Records excerpted from a collection
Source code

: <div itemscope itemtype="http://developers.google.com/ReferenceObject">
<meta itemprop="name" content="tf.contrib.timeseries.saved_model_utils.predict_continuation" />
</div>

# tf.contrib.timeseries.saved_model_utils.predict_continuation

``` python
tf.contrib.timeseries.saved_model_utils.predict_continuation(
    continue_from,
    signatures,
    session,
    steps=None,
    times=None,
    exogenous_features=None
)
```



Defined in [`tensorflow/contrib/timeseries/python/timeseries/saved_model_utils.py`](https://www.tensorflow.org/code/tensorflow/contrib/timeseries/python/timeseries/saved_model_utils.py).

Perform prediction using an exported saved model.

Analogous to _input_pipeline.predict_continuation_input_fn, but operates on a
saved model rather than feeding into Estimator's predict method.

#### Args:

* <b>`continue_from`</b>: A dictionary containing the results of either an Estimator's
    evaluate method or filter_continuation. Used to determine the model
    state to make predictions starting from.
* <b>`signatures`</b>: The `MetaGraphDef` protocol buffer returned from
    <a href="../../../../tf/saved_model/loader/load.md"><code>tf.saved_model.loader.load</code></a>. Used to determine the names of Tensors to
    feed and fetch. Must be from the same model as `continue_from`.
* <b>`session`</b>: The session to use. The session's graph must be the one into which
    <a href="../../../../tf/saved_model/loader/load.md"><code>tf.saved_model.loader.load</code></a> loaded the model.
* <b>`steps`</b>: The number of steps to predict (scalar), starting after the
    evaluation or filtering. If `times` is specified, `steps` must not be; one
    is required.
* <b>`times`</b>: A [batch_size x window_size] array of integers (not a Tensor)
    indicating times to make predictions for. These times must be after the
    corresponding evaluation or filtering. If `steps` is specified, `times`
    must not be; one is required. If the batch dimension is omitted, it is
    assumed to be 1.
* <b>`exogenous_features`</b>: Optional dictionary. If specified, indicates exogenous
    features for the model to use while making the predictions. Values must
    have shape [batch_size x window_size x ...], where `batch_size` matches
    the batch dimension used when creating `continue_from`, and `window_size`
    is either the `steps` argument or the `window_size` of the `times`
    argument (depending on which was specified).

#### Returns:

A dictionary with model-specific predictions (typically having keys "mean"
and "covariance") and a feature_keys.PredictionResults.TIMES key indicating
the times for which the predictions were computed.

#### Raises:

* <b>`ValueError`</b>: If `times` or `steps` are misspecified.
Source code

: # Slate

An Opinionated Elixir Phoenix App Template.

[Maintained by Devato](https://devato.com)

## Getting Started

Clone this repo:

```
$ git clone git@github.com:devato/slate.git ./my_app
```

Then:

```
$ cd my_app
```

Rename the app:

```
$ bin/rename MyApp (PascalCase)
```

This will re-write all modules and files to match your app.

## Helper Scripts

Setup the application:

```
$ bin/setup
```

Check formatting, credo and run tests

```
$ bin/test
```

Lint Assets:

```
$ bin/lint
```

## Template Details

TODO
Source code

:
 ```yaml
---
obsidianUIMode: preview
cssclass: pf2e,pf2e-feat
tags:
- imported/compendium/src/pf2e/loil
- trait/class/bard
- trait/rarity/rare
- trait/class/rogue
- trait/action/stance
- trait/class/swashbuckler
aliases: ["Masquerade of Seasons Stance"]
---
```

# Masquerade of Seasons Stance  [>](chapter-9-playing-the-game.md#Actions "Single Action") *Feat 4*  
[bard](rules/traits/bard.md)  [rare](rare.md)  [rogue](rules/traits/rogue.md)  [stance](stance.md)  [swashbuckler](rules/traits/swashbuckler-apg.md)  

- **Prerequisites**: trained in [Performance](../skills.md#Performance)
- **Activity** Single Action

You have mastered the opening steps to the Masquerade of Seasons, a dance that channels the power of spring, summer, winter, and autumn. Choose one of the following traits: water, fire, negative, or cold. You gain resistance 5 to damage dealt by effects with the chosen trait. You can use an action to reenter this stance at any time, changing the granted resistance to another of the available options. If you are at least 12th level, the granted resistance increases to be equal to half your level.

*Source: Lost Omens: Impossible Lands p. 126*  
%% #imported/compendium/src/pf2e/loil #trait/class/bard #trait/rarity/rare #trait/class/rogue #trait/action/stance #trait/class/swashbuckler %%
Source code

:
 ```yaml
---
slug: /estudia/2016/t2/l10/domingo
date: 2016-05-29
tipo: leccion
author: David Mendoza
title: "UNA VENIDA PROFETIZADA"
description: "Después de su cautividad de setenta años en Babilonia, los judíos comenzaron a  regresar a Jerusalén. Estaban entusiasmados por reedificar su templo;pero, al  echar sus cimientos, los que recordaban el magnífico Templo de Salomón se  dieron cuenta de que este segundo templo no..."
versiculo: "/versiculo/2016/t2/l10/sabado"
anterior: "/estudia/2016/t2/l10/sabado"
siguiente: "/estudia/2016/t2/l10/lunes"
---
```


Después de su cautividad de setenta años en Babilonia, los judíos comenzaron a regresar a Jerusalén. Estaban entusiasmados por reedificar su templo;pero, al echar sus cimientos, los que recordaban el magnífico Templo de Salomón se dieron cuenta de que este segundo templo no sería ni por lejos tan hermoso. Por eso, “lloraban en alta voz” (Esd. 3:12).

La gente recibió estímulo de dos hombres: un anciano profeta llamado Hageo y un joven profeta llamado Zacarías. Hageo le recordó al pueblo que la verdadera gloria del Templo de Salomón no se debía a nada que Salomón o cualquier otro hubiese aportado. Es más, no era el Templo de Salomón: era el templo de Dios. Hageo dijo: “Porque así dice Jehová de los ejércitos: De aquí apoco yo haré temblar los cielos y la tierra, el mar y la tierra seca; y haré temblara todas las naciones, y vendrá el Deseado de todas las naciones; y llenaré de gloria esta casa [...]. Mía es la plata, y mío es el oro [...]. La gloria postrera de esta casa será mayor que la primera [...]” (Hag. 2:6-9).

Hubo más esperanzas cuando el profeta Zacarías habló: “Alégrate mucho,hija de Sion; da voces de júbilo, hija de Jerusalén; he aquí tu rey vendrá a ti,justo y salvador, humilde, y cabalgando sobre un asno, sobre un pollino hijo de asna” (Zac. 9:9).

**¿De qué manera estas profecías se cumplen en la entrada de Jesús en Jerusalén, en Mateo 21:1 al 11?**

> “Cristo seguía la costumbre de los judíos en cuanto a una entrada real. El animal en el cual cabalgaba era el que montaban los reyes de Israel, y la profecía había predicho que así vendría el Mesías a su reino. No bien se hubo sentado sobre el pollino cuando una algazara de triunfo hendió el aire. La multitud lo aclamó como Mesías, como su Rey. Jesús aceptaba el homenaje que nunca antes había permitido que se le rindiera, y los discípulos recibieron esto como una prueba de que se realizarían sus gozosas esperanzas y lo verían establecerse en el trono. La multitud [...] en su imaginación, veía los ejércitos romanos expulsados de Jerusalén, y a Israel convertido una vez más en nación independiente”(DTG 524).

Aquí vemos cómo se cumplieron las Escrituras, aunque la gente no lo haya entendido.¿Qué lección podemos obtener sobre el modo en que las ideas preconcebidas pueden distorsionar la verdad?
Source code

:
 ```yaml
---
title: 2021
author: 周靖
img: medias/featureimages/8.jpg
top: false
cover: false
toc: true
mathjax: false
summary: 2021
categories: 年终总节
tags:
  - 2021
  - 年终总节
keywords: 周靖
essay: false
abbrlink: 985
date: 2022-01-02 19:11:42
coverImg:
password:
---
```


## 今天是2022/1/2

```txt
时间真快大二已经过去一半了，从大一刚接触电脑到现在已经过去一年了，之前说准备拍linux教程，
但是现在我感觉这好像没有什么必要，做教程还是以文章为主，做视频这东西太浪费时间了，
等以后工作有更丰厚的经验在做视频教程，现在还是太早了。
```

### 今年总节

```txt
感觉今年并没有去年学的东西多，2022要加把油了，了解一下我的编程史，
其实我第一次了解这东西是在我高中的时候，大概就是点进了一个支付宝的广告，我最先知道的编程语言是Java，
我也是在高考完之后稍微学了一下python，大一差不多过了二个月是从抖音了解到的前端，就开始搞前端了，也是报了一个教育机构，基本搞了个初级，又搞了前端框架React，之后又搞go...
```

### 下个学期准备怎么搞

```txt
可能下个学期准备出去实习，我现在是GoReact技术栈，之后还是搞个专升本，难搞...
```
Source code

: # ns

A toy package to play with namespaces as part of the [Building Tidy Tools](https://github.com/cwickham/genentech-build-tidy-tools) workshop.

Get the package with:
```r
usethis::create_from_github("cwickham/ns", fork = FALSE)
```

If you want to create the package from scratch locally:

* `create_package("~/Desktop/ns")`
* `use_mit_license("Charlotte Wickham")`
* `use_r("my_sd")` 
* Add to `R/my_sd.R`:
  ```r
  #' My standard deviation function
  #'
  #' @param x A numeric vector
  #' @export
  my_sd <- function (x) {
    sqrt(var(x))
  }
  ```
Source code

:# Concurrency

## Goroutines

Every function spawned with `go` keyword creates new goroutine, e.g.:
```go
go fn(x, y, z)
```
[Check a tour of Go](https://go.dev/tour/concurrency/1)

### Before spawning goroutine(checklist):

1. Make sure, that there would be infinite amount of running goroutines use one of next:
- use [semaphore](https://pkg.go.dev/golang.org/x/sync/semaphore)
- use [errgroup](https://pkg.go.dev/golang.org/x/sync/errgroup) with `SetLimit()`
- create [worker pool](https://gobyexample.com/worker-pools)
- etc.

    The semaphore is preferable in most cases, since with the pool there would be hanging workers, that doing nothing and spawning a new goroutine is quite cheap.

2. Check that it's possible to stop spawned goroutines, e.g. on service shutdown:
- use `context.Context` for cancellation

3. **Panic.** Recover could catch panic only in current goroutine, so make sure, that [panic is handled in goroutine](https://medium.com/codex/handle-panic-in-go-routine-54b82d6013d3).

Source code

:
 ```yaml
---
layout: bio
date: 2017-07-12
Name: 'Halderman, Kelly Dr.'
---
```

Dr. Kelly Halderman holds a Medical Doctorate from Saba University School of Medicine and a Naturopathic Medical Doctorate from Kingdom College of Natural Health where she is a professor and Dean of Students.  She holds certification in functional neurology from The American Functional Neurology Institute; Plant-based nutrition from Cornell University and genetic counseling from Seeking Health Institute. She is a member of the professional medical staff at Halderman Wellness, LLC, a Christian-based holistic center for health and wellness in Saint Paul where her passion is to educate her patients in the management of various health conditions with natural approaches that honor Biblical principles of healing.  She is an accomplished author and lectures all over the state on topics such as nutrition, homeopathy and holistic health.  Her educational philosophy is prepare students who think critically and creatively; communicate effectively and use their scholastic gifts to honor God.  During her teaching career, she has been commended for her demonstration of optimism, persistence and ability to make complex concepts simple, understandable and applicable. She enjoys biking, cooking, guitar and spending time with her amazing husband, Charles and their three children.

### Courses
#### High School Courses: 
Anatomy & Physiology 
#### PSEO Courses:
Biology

● Task to carry out
State how many lines in the data include the string "which". Nothing else belongs in the reply.

● Output for this task
3